• _Work request_
The data below is to be repeated in full, exactly as shown.
(Material for this exercise Opens)
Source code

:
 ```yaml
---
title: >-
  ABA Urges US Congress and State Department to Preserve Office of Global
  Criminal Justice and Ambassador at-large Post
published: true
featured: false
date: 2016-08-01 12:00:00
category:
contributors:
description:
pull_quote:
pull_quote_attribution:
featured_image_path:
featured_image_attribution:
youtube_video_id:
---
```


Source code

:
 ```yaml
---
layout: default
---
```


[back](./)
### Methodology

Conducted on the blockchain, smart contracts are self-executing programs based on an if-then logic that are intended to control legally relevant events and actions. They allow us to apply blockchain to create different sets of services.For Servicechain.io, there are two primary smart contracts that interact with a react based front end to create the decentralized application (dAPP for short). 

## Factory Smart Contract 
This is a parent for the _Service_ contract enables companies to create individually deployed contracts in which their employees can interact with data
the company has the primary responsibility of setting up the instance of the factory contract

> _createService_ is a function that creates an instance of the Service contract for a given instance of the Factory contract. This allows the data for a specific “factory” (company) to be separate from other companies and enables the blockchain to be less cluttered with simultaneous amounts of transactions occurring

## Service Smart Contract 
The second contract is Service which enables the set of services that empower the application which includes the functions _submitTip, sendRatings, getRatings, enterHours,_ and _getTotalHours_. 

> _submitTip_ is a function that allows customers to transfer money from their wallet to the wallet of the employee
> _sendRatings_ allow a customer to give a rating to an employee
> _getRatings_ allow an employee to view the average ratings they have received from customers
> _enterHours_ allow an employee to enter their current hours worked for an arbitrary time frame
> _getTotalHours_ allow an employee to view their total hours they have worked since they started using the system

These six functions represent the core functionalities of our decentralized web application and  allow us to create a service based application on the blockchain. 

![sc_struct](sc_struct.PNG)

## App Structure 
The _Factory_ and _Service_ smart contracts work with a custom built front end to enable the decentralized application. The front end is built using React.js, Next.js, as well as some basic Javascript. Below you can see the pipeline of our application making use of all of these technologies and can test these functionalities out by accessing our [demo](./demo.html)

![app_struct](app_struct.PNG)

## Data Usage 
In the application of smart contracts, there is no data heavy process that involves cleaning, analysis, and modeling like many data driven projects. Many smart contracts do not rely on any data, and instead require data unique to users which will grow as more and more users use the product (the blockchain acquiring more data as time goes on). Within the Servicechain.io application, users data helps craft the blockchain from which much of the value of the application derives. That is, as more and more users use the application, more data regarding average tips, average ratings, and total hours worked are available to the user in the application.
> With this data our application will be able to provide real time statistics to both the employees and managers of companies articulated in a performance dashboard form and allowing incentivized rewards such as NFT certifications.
(Material for this exercise Closes)
• _Expected answer_
Source code

:
 ```yaml
---
title: >-
  ABA Urges US Congress and State Department to Preserve Office of Global
  Criminal Justice and Ambassador at-large Post
published: true
featured: false
date: 2016-08-01 12:00:00
category:
contributors:
description:
pull_quote:
pull_quote_attribution:
featured_image_path:
featured_image_attribution:
youtube_video_id:
---
```


Source code

:
 ```yaml
---
layout: default
---
```


[back](./)
### Methodology

Conducted on the blockchain, smart contracts are self-executing programs based on an if-then logic that are intended to control legally relevant events and actions. They allow us to apply blockchain to create different sets of services.For Servicechain.io, there are two primary smart contracts that interact with a react based front end to create the decentralized application (dAPP for short). 

## Factory Smart Contract 
This is a parent for the _Service_ contract enables companies to create individually deployed contracts in which their employees can interact with data
the company has the primary responsibility of setting up the instance of the factory contract

> _createService_ is a function that creates an instance of the Service contract for a given instance of the Factory contract. This allows the data for a specific “factory” (company) to be separate from other companies and enables the blockchain to be less cluttered with simultaneous amounts of transactions occurring

## Service Smart Contract 
The second contract is Service which enables the set of services that empower the application which includes the functions _submitTip, sendRatings, getRatings, enterHours,_ and _getTotalHours_. 

> _submitTip_ is a function that allows customers to transfer money from their wallet to the wallet of the employee
> _sendRatings_ allow a customer to give a rating to an employee
> _getRatings_ allow an employee to view the average ratings they have received from customers
> _enterHours_ allow an employee to enter their current hours worked for an arbitrary time frame
> _getTotalHours_ allow an employee to view their total hours they have worked since they started using the system

These six functions represent the core functionalities of our decentralized web application and  allow us to create a service based application on the blockchain. 

![sc_struct](sc_struct.PNG)

## App Structure 
The _Factory_ and _Service_ smart contracts work with a custom built front end to enable the decentralized application. The front end is built using React.js, Next.js, as well as some basic Javascript. Below you can see the pipeline of our application making use of all of these technologies and can test these functionalities out by accessing our [demo](./demo.html)

![app_struct](app_struct.PNG)

## Data Usage 
In the application of smart contracts, there is no data heavy process that involves cleaning, analysis, and modeling like many data driven projects. Many smart contracts do not rely on any data, and instead require data unique to users which will grow as more and more users use the product (the blockchain acquiring more data as time goes on). Within the Servicechain.io application, users data helps craft the blockchain from which much of the value of the application derives. That is, as more and more users use the application, more data regarding average tips, average ratings, and total hours worked are available to the user in the application.
> With this data our application will be able to provide real time statistics to both the employees and managers of companies articulated in a performance dashboard form and allowing incentivized rewards such as NFT certifications.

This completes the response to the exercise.